Content starts

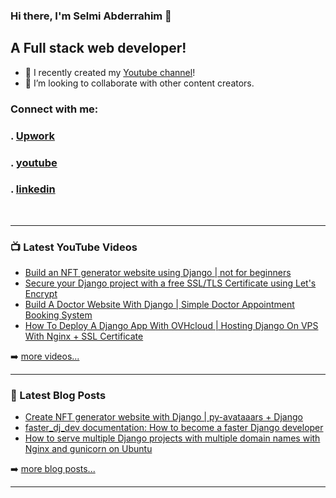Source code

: ### Hi there, I'm Selmi Abderrahim 👋


## A Full stack web developer!

- 🔭 I recently created my [Youtube channel](https://www.youtube.com/channel/UCmrvAIpkl1L8WlalusTRlnw)!
- 👯 I’m looking to collaborate with other content creators.



### Connect with me:

### . [Upwork](http://bit.ly/SAupwork)
### . [youtube](https://bit.ly/STYtChannel)
### . [linkedin](https://bit.ly/SelmiALi)
<br />

---

### 📺 Latest YouTube Videos

<!-- YOUTUBE:START -->
- [Build an NFT generator website using Django | not for beginners](https://youtu.be/6h5W1CYElgw)
- [Secure your Django project with a free SSL/TLS Certificate using Let's Encrypt](https://youtu.be/HO8oKVxiOOY)
- [Build A Doctor Website With Django | Simple Doctor Appointment Booking System](https://youtu.be/3_3q_dE4_qs)
- [How To Deploy A Django App With OVHcloud | Hosting Django On VPS With Nginx + SSL Certificate](https://youtu.be/2pii8YuThGk)
<!-- YOUTUBE:END -->

➡️ [more videos...](https://www.youtube.com/channel/UCmrvAIpkl1L8WlalusTRlnw)

---

### 📕 Latest Blog Posts

<!-- BLOG-POST-LIST:START -->
- [Create NFT generator website with Django | py-avataaars + Django](https://selmi.tech/blog/post/create-nft-generator-website-with-django-py-avataaars-django949408)
- [faster_dj_dev documentation: How to become a faster Django developer](https://selmi.tech/blog/post/faster_dj_dev-documentation-how-to-become-a-faster-django-developer335421)
- [How to serve multiple Django projects with multiple domain names with Nginx and gunicorn on Ubuntu](https://selmi.tech/blog/post/how-to-serve-multiple-django-projects-with-multiple-domain-names-with-nginx-and-gunicorn-on-ubuntu670302)
<!-- BLOG-POST-LIST:END -->

➡️ [more blog posts...]([https://www.quora.com/q/justpython](https://selmi.tech))

---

Content ends

_Activity_
Please show every line of the material that contains the string "using".

_Task result_
- [Build an NFT generator website using Django | not for beginners](https://youtu.be/6h5W1CYElgw)
- [Secure your Django project with a free SSL/TLS Certificate using Let's Encrypt](https://youtu.be/HO8oKVxiOOY)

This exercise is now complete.